▶ **YOUR OBJECTIVE**:
If a line of the material holds the string "reellen", it counts; report the number of such lines alone.

▶ **RECORDS PROVIDED**:

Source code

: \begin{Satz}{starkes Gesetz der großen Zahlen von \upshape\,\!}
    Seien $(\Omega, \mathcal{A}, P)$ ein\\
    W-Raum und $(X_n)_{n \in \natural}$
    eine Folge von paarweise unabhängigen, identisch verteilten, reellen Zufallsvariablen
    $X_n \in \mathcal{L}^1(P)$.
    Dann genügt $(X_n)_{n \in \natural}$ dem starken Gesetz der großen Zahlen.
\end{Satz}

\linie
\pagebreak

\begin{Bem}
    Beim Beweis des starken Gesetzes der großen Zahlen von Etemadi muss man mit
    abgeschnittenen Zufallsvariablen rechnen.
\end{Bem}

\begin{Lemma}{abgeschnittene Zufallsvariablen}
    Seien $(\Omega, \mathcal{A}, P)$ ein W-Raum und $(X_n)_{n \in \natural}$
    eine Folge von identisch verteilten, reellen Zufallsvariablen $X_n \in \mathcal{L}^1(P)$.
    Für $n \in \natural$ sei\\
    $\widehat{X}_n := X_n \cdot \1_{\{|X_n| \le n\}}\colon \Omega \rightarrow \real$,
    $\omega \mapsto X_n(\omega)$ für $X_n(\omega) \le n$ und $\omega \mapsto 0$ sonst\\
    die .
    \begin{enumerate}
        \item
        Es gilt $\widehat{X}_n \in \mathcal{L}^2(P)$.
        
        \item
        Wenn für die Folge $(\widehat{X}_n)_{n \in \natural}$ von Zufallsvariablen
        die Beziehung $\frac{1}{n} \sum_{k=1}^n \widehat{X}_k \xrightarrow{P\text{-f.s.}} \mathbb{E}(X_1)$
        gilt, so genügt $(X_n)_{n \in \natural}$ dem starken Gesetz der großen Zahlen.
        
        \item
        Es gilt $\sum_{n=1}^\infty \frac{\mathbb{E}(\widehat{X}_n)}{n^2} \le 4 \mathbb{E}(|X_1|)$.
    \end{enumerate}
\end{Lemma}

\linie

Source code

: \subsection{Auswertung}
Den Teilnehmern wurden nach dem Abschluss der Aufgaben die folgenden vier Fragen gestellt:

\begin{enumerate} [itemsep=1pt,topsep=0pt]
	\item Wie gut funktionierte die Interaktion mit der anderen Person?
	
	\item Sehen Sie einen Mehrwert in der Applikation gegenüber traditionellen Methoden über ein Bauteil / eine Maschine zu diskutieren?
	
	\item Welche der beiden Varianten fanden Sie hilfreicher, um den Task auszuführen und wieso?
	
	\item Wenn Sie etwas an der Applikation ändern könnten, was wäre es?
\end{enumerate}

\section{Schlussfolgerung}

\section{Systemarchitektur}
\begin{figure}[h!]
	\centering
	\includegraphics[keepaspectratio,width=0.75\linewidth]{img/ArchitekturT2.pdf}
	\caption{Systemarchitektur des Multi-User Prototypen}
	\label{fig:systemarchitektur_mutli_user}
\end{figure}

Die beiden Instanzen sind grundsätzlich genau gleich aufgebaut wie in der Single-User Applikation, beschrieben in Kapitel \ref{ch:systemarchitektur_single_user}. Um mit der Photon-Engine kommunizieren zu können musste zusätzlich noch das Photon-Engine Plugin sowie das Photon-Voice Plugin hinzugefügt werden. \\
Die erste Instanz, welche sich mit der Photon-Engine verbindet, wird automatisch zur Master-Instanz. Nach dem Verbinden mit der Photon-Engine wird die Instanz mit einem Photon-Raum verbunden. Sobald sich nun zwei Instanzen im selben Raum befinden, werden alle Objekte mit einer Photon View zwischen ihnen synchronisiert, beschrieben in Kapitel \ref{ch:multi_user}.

▶ **TASK SOLUTION**:
2